In Beijing, the Jingyuan Line begins at the Beijing West Railway Station, a junction with the Beijing–Guangzhou Railway, Beijing–Kowloon Railway, and Fengtai–Shacheng Railway in Fengtai District west of the city, and runs westward through Shijingshan District and Fangshan Districts into the Western Hills. The line passes Zhoukoudian and follows the gorge of Juma River from Sandu in western Fangshan, upriver to Laiyuan in Hebei Province. Along the way, the line passes through scenic areas including Shidu, the Great Wall at Zijingguan, and the Eastern Qing Tombs. From Laiyuan, the line continues westward through the Taihang Mountains into Shanxi. West of Lingqiu, the line follows the Hutuo River into the Yiding Basin, where the line runs between the Heng and Wutai Mountains to Dai County and Yuanping. At Yuanping, the line connects to the Datong–Puzhou Railway.

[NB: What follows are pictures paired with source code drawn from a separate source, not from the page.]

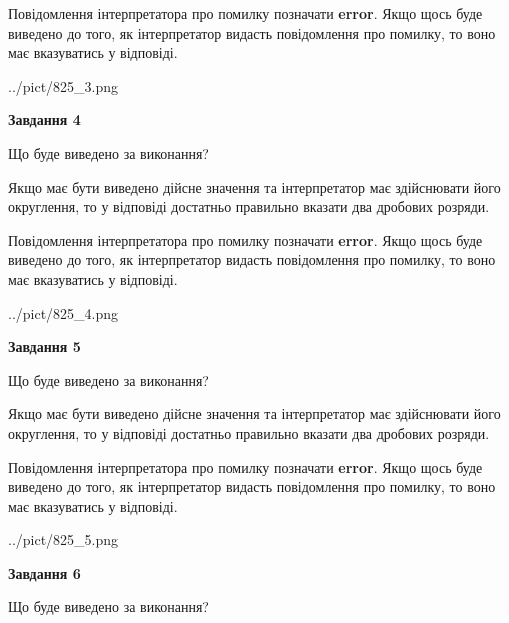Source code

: \documentclass[12pt, ukrainian]{article}
\begin{document}
{\begin {Large}
Повідомлення інтерпретатора про помилку позначати \textbf{error}.
Якщо щось буде виведено до того, як інтерпретатор видасть повідомлення про помилку, 
то воно має вказуватись у відповіді. \par

\begin{center}
	{../pict/825_3.png}
\end{center}
\newpage

{\begin {center}\textbf{Завдання 4}\end {center}}\par
Що буде виведено за виконання? \par

Якщо має бути виведено дійсне значення та інтерпретатор має здійснювати його округлення, 
то у відповіді достатньо правильно вказати два дробових розряди.

Повідомлення інтерпретатора про помилку позначати \textbf{error}.
Якщо щось буде виведено до того, як інтерпретатор видасть повідомлення про помилку, 
то воно має вказуватись у відповіді. \par

\begin{center}
	{../pict/825_4.png}
\end{center}
\newpage

{\begin {center}\textbf{Завдання 5}\end {center}}\par
Що буде виведено за виконання? \par

Якщо має бути виведено дійсне значення та інтерпретатор має здійснювати його округлення, 
то у відповіді достатньо правильно вказати два дробових розряди.

Повідомлення інтерпретатора про помилку позначати \textbf{error}.
Якщо щось буде виведено до того, як інтерпретатор видасть повідомлення про помилку, 
то воно має вказуватись у відповіді. \par

\begin{center}
	{../pict/825_5.png}
\end{center}
\newpage

{\begin {center}\textbf{Завдання 6}\end {center}}\par
Що буде виведено за виконання? \par


\end{Large}}
\end{document}
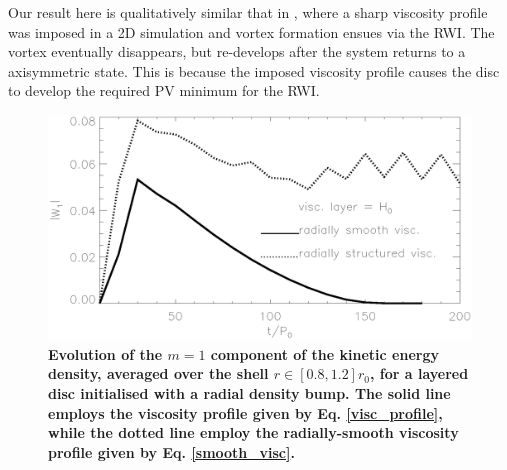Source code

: {  Our result here is qualitatively similar that in \cite{regaly12},
  where a sharp viscosity profile was imposed in a 2D simulation and 
  vortex formation ensues via the RWI. The vortex eventually
  disappears, but re-develops after the system returns to a
  axisymmetric state. This is because the imposed viscosity profile
  causes the disc to develop the required PV minimum for the RWI. 

 \begin{figure}
  \centering
  \includegraphics[width=\linewidth]{figures/pdisk_kerz_cases_appendix1.ps}
  \caption{ {\bf Evolution of the $m=1$ component of the kinetic energy
    density, averaged over the shell $r\in[0.8,1.2]r_0$, for a layered 
    disc initialised with a radial density bump. 
    The solid line employs the viscosity profile given by 
    Eq. \ref{visc_profile}, while the dotted line employ the radially-smooth
    viscosity profile given by Eq. \ref{smooth_visc}.}\label{appen}}
  \end{figure}

}
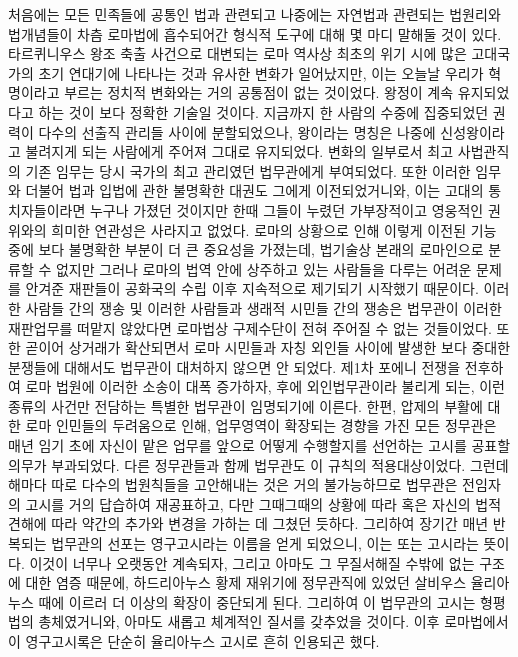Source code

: 처음에는 모든 민족들에 공통인 법과 관련되고 나중에는 자연법과 관련되는
법원리와 법개념들이 차츰 로마법에 흡수되어간 형식적 도구에 대해
몇 마디 말해둘 것이 있다.
타르퀴니우스 왕조 축출 사건으로 대변되는 로마 역사상 최초의 위기 시에
많은 고대국가의 초기 연대기에 나타나는 것과 유사한 변화가 일어났지만,
이는 오늘날 우리가 혁명이라고 부르는 정치적 변화와는 거의 공통점이 없는
것이었다.
왕정이 계속 유지되었다고 하는 것이 보다 정확한 기술일 것이다.
지금까지 한 사람의 수중에 집중되었던 권력이
다수의 선출직 관리들 사이에 분할되었으나,
왕이라는 명칭은 나중에 신성왕이라고
불려지게 되는 사람에게 주어져 그대로 유지되었다.
변화의 일부로서 최고 사법관직의 기존 임무는 당시 국가의 최고 관리였던
법무관에게 부여되었다. 또한
이러한 임무와 더불어
법과 입법에 관한 불명확한 대권도 그에게 이전되었거니와,
이는 고대의 통치자들이라면 누구나 가졌던 것이지만
한때 그들이 누렸던 가부장적이고 영웅적인 권위와의 희미한 연관성은
사라지고 없었다.
로마의 상황으로 인해 이렇게 이전된 기능 중에 보다 불명확한 부분이
더 큰 중요성을 가졌는데,
법기술상 본래의 로마인으로 분류할 수 없지만
그러나 로마의 법역 안에 상주하고 있는 사람들을 다루는 어려운 문제를
안겨준 재판들이
공화국의 수립 이후
지속적으로 제기되기 시작했기 때문이다.
이러한 사람들 간의 쟁송 및 이러한 사람들과 생래적 시민들 간의 쟁송은
법무관이 이러한 재판업무를 떠맡지 않았다면
로마법상 구제수단이 전혀 주어질 수 없는 것들이었다.
또한 곧이어 상거래가 확산되면서 로마 시민들과 자칭 외인들 사이에 발생한
보다 중대한 분쟁들에 대해서도 법무관이 대처하지 않으면 안 되었다.
제1차 포에니 전쟁을 전후하여 로마 법원에 이러한 소송이 대폭 증가하자,
후에 외인법무관이라 불리게 되는,
이런 종류의 사건만 전담하는 특별한 법무관이 임명되기에 이른다.
한편, 압제의 부활에 대한 로마 인민들의 두려움으로 인해,
업무영역이 확장되는 경향을 가진 모든 정무관은
매년 임기 초에
자신이 맡은 업무를 앞으로 어떻게 수행할지를 선언하는
고시를 공표할 의무가 부과되었다.
다른 정무관들과 함께 법무관도 이 규칙의 적용대상이었다.
그런데 해마다 따로 다수의 법원칙들을 고안해내는 것은 거의 불가능하므로
법무관은 전임자의 고시를 거의 답습하여 재공표하고,
다만 그때그때의 상황에 따라 혹은 자신의 법적 견해에 따라
약간의 추가와 변경을 가하는 데 그쳤던 듯하다.
그리하여 장기간 매년 반복되는 법무관의 선포는
영구고시라는 이름을 얻게 되었으니,
이는  또는  고시라는 뜻이다.
이것이 너무나 오랫동안 계속되자,
그리고 아마도 그 무질서해질 수밖에 없는 구조에 대한 염증 때문에,
하드리아누스 황제 재위기에 정무관직에 있었던
살비우스 율리아누스 때에 이르러
더 이상의 확장이 중단되게 된다.
그리하여 이 법무관의 고시는 형평법의 총체였거니와,
아마도 새롭고 체계적인 질서를 갖추었을 것이다.
이후 로마법에서 이 영구고시록은 단순히
율리아누스 고시로 흔히 인용되곤 했다.







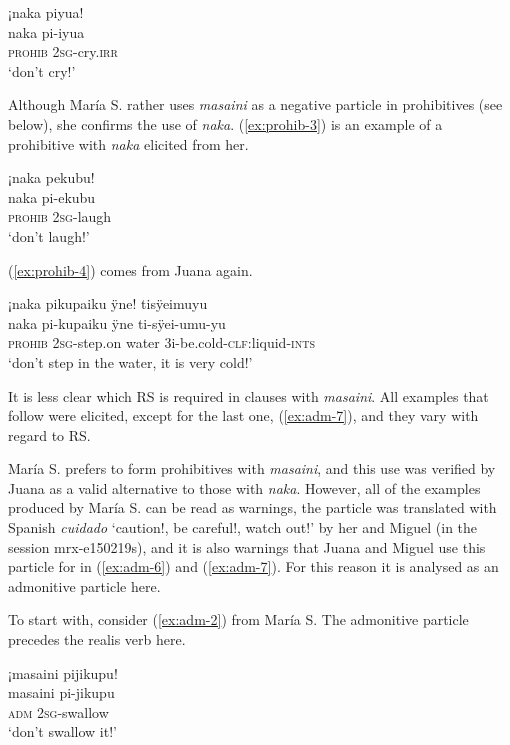 \ea\label{ex:prohib-2}
\begingl
\glpreamble ¡naka piyua!\\
\gla naka pi-iyua\\
\glb \textsc{prohib} 2\textsc{sg}-cry.\textsc{irr}\\
\glft ‘don’t cry!’
\endgl
\trailingcitation{[jxx-p150920l.041]}
\xe

Although María S. rather uses \textit{masaini} as a negative particle in prohibitives (see below), she confirms the use of \textit{naka}. (\ref{ex:prohib-3}) is an example of a prohibitive with \textit{naka} elicited from her.

\ea\label{ex:prohib-3}
\begingl
\glpreamble ¡naka pekubu!\\
\gla naka pi-ekubu\\
\glb \textsc{prohib} 2\textsc{sg}-laugh\\
\glft ‘don’t laugh!’
\endgl
\trailingcitation{[rxx-e150220s-1.08]}
\xe

(\ref{ex:prohib-4}) comes from Juana again.

\ea\label{ex:prohib-4}
\begingl
\glpreamble ¡naka pikupaiku ÿne! tisÿeimuyu\\
\gla naka pi-kupaiku ÿne ti-sÿei-umu-yu\\
\glb \textsc{prohib} 2\textsc{sg}-step.on water 3i-be.cold-\textsc{clf:}liquid-\textsc{ints}\\
\glft ‘don’t step in the water, it is very cold!’
\endgl
\trailingcitation{[jxx-e150925l-1.083-084]}
\xe

It is less clear which RS is required in clauses with \textit{masaini}.  All examples that follow were elicited, except for the last one, (\ref{ex:adm-7}), and they vary with regard to RS. 

María S. prefers to form prohibitives with \textit{masaini}, and this use was verified by Juana as a valid alternative to those with \textit{naka}. However, all of the examples produced by María S. can be read as warnings, the particle was translated with Spanish \textit{cuidado} ‘caution!, be careful!, watch out!’  by her and Miguel (in the session mrx-e150219s), and it is also warnings that Juana and Miguel use this particle for in (\ref{ex:adm-6}) and (\ref{ex:adm-7}). For this reason it is analysed as an admonitive particle here.

To start with, consider (\ref{ex:adm-2}) from María S. The admonitive particle precedes the realis verb here.

\ea\label{ex:adm-2}
\begingl
\glpreamble ¡masaini pijikupu!\\
\gla masaini pi-jikupu\\
\glb \textsc{adm} 2\textsc{sg}-swallow\\
\glft ‘don’t swallow it!’\\%
\endgl
\trailingcitation{[rxx-e141230s.076]}
\xe

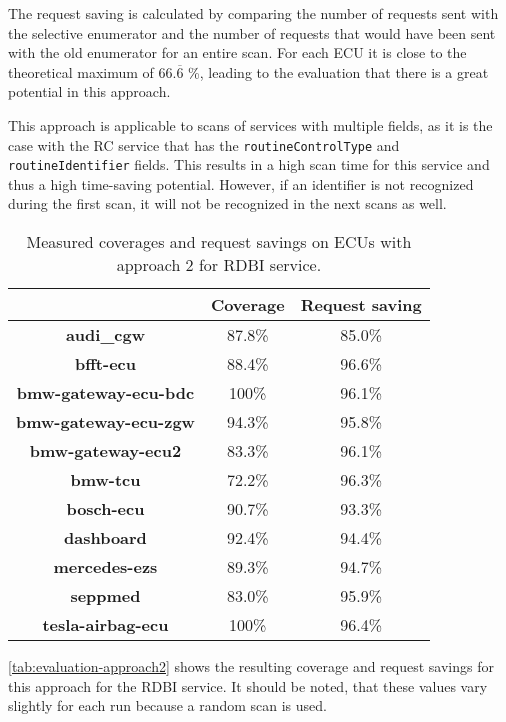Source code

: The request saving is calculated by comparing the number of requests sent with the selective enumerator and the number of requests that would have been sent with the old enumerator for an entire scan. For each ECU it is close to the theoretical maximum of $66.\overline{6}$ \%, leading to the evaluation that there is a great potential in this approach.

This approach is applicable to scans of services with multiple fields, as it is the case with the RC service that has the \texttt{routineControlType} and \texttt{routineIdentifier} fields. This results in a high scan time for this service and thus a high time-saving potential. However, if an identifier is not recognized during the first scan, it will not be recognized in the next scans as well.



\begin{table}[h]
    \begin{center}
    \begin{tabular}{ccc}
        \hline
        & \textbf{Coverage} & \textbf{Request saving} \\
        \hline
        \textbf{audi\_cgw} & 87.8\% & 85.0\% \\
        \textbf{bfft-ecu} & 88.4\% & 96.6\% \\
        \textbf{bmw-gateway-ecu-bdc} & 100\% & 96.1\% \\
        \textbf{bmw-gateway-ecu-zgw} & 94.3\% & 95.8\% \\
        \textbf{bmw-gateway-ecu2} & 83.3\% & 96.1\% \\
        \textbf{bmw-tcu} & 72.2\% & 96.3\% \\
        \textbf{bosch-ecu} & 90.7\% & 93.3\% \\
        \textbf{dashboard} & 92.4\% & 94.4\% \\
        \textbf{mercedes-ezs} & 89.3\% & 94.7\% \\
        \textbf{seppmed} & 83.0\% & 95.9\% \\
        \textbf{tesla-airbag-ecu} & 100\% & 96.4\% \\
        \hline
    \end{tabular}
    \end{center}
    \caption{Measured coverages and request savings on ECUs with approach 2 for RDBI service.}
    \label{tab:evaluation-approach2}
\end{table}

\autoref{tab:evaluation-approach2} shows the resulting coverage and request savings for this approach for the RDBI service. It should be noted, that these values vary slightly for each run because a random scan is used.

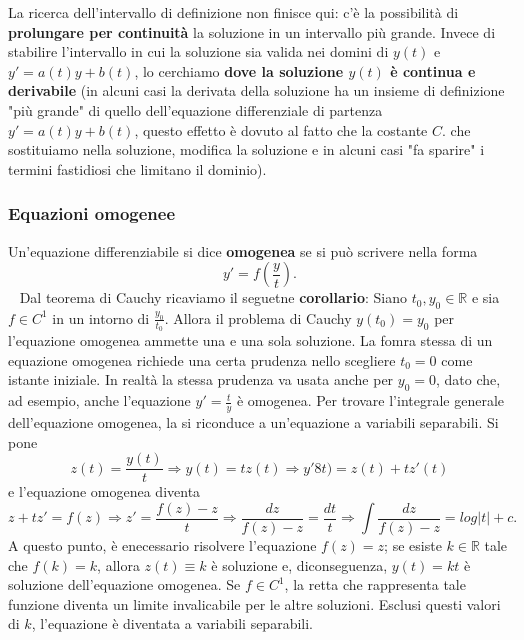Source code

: \newline
\newline
La ricerca dell'intervallo di definizione non finisce qui: c'è la possibilità di \textbf{prolungare per continuità} la soluzione in un intervallo più grande. Invece di stabilire l'intervallo in cui la soluzione sia valida nei domini di $y(t)$ e $y' = a(t) y + b(t)$, lo cerchiamo \textbf{dove la soluzione $y(t)$ è continua e derivabile} (in alcuni casi la derivata della soluzione ha un insieme di definizione "più grande" di quello dell'equazione differenziale di partenza $y' = a(t)y + b(t)$, questo effetto è dovuto al fatto che la costante $C$. che sostituiamo nella soluzione, modifica la soluzione e in alcuni casi "fa sparire" i termini fastidiosi che limitano il dominio).
\subsubsection{Equazioni omogenee}
Un'equazione differenziabile si dice \textbf{omogenea} se si può scrivere nella forma
\[
    y'=f(\frac{y}{t}).
\]
\ \newline
Dal teorema di Cauchy ricaviamo il seguetne \textbf{corollario}:\newline
Siano $t_0, y_0 \in \mathbb{R}$ e sia $f \in C^1$ in un intorno di $\frac{y_0}{t_0}$. Allora il problema di Cauchy $y(t_0) = y_0$ per l'equazione omogenea ammette una e una sola soluzione.\newline
\newline
La fomra stessa di un equazione omogenea richiede una certa prudenza nello scegliere $t_0 = 0$ come istante iniziale. In realtà la stessa prudenza va usata anche per $y_0 = 0$, dato che, ad esempio, anche l'equazione $y'=\frac{t}{y}$ è omogenea.\newline
\newline
Per trovare l'integrale generale dell'equazione omogenea, la si riconduce a un'equazione a variabili separabili. Si pone
\[
    z(t) = \frac{y(t)}{t} \Rightarrow y(t) = t z(t) \Rightarrow y'8t) = z(t) + tz'(t)
\]
e l'equazione omogenea diventa
\[
    z + tz' = f(z) \Rightarrow  z' = \frac{f(z) -z}{t} \Rightarrow  \frac{dz}{f(z) - z} = \frac{dt}{t}
    \Rightarrow  \int \frac{dz}{f(z) -z} = log|t| + c.
\]
A questo punto, è enecessario risolvere l'equazione $f(z) = z$; se esiste $k \in \mathbb{R}$ tale che $f(k) = k$, allora $z(t) \equiv k$ è soluzione e, diconseguenza, $y(t) = kt$ è soluzione dell'equazione omogenea. Se $f \in C^1$, la retta che rappresenta tale funzione diventa un limite invalicabile per le altre soluzioni. Esclusi questi valori di $k$, l'equazione è diventata a variabili separabili.
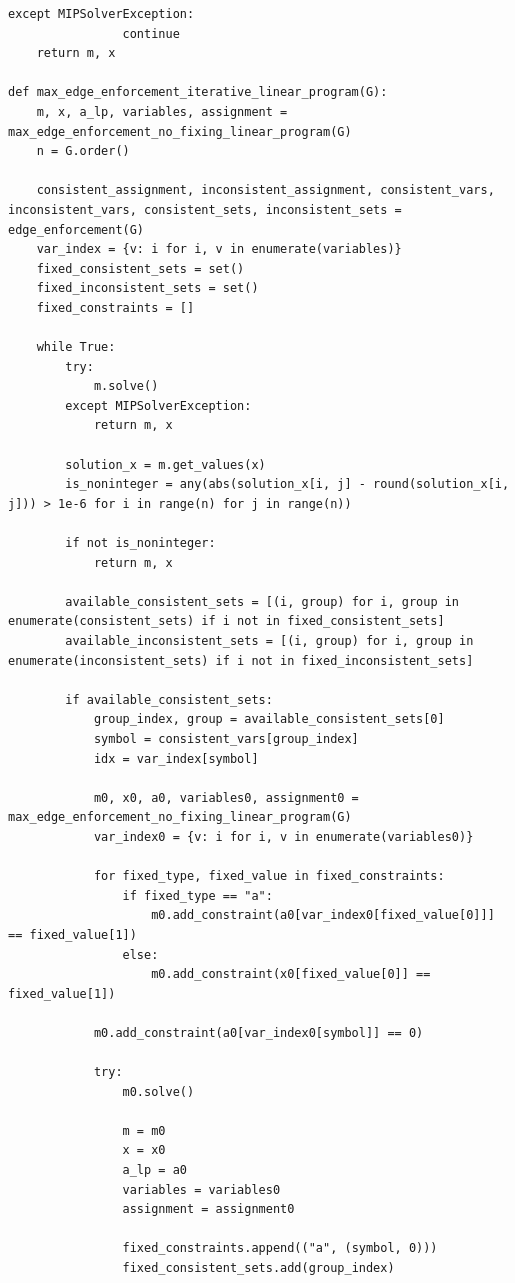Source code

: \begin{lstlisting}[style=python, caption={Max Edge Enforcment Linear Program.}, label={lst::max_edge_enforcement_linear_program}]
            except MIPSolverException:
                continue
    return m, x

def max_edge_enforcement_iterative_linear_program(G):
    m, x, a_lp, variables, assignment = max_edge_enforcement_no_fixing_linear_program(G)
    n = G.order()

    consistent_assignment, inconsistent_assignment, consistent_vars, inconsistent_vars, consistent_sets, inconsistent_sets = edge_enforcement(G)
    var_index = {v: i for i, v in enumerate(variables)}
    fixed_consistent_sets = set()
    fixed_inconsistent_sets = set()
    fixed_constraints = []

    while True:
        try:
            m.solve()
        except MIPSolverException:
            return m, x

        solution_x = m.get_values(x)
        is_noninteger = any(abs(solution_x[i, j] - round(solution_x[i, j])) > 1e-6 for i in range(n) for j in range(n))

        if not is_noninteger:
            return m, x

        available_consistent_sets = [(i, group) for i, group in enumerate(consistent_sets) if i not in fixed_consistent_sets]
        available_inconsistent_sets = [(i, group) for i, group in enumerate(inconsistent_sets) if i not in fixed_inconsistent_sets]

        if available_consistent_sets:
            group_index, group = available_consistent_sets[0]
            symbol = consistent_vars[group_index]
            idx = var_index[symbol]

            m0, x0, a0, variables0, assignment0 = max_edge_enforcement_no_fixing_linear_program(G)
            var_index0 = {v: i for i, v in enumerate(variables0)}

            for fixed_type, fixed_value in fixed_constraints:
                if fixed_type == "a":
                    m0.add_constraint(a0[var_index0[fixed_value[0]]] == fixed_value[1])
                else:
                    m0.add_constraint(x0[fixed_value[0]] == fixed_value[1])

            m0.add_constraint(a0[var_index0[symbol]] == 0)

            try:
                m0.solve()

                m = m0
                x = x0
                a_lp = a0
                variables = variables0
                assignment = assignment0

                fixed_constraints.append(("a", (symbol, 0)))
                fixed_consistent_sets.add(group_index)


\end{lstlisting}
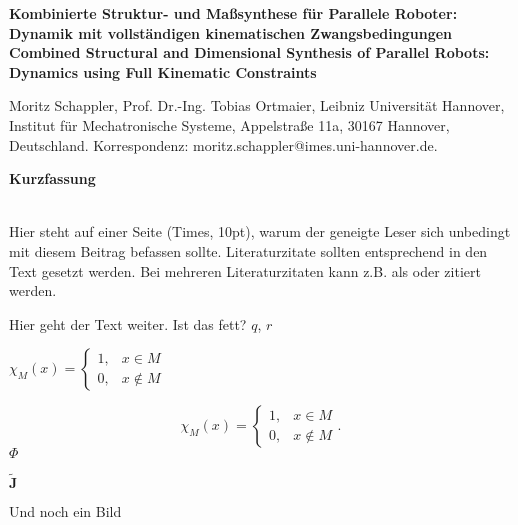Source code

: \documentclass[fleqn,a4paper,10pt]{article}
\newcommand{\bm}[1]{\mathbf{#1}}
\newenvironment{mytitle}{\fontsize{16pt}{1.0} \selectfont \bfseries}{\\}
\newenvironment*{myabstract}{\begin{Large}\bfseries}{\end{Large}\\[6pt]}%
\renewenvironment{figure}
  {\par\vspace{6pt}\noindent\minipage{\linewidth}}
  {\endminipage\par\vspace{6pt}}
\begin{document}
\begin{mytitle} 
Kombinierte Struktur- und Maßsynthese für Parallele Roboter: Dynamik mit vollständigen kinematischen Zwangsbedingungen \\[6pt] %
Combined Structural and Dimensional Synthesis of Parallel Robots: Dynamics using Full Kinematic Constraints
\end{mytitle}

Moritz Schappler, Prof. Dr.-Ing. Tobias Ortmaier, Leibniz Universität Hannover, Institut für Mechatronische Systeme, Appelstraße 11a, 30167 Hannover, Deutschland. Korrespondenz: moritz.schappler@imes.uni-hannover.de.

\vspace{24pt} %

\begin{myabstract} Kurzfassung \end{myabstract}
Hier steht auf einer Seite (Times, 10pt), warum der geneigte Leser sich unbedingt mit diesem Beitrag befassen sollte. Literaturzitate sollten entsprechend \cite{literaturpabst2010} in den Text gesetzt werden. Bei mehreren Literaturzitaten kann z.B. als \cite{literaturpabst2010,mueller2011} oder \cite{literaturpabst2010,meyer2009,mueller2011} zitiert werden.

\begin{figure}
	\centering
    
    \label{fig:overview}
\end{figure}

Hier geht der Text weiter. Ist das fett? $\mathit{{q}}$, $r$

$\chi_M(x)=\left\{\begin{array}{ll} 1, & x\in M \\0, & x\not\in M\end{array}\right.$
    
\begin{equation}
\chi_M(x)=\left\{\begin{array}{ll} 1, & x\in M \\
0, & x\not\in M\end{array}\right. .
\end{equation}
$\bm{\varPhi}$

$\tilde{\bm{J}}$

Und noch ein Bild

\begin{figure}
    \centering
    
    \label{fig:details_kindyn}
\end{figure}
\end{document}
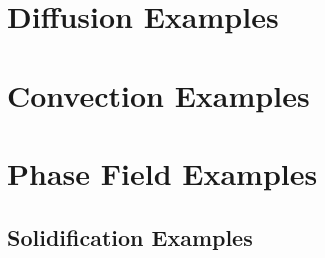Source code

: \documentclass[letterpaper,twoside,openright,10pt]{memoir}
\begin{document}


\renewcommand{\ptctitle}{Example Contents}
\parttoc

\chapter{Diffusion Examples}


% 


% 

% 

% 


\chapter{Convection Examples}


% 

% 
% 

\chapter{Phase Field Examples}

\section*{Solidification Examples}
\end{document}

The Beijing–Yuanping Railway was planned and built by the People's Liberation Army Rail Corps.[2] In June 1965, the Rail Corps assigned its 4th and 13th Divisions to begin preparatory work in Fangshan and Laiyuan, but the 13th Division was reassigned to support North Vietnam in the Vietnam War and the 14th Division was ordered to take its place. By spring 1967, the work began on the Yimaling and Pingxingguan Tunnels. The two tunnels, respectively, at 7,032 m (23,071 ft) and 6,190 m (20,308 ft) in length, were longest and third longest railway tunnels in China at the time.[3] Due to the mountainous terrain, the line has 120 tunnels that are collectively 97 km (60 mi) in length and 216 bridges that are collectively 20 km (12 mi) in length.[4] The Cultural Revolution caused disruption and shortage of materials which delayed the completion of the railway, originally scheduled for 1970.[2] The laying of tracks was completed on October 30, 1971.[2] In 1973, the rail line officially entered into operations.[1]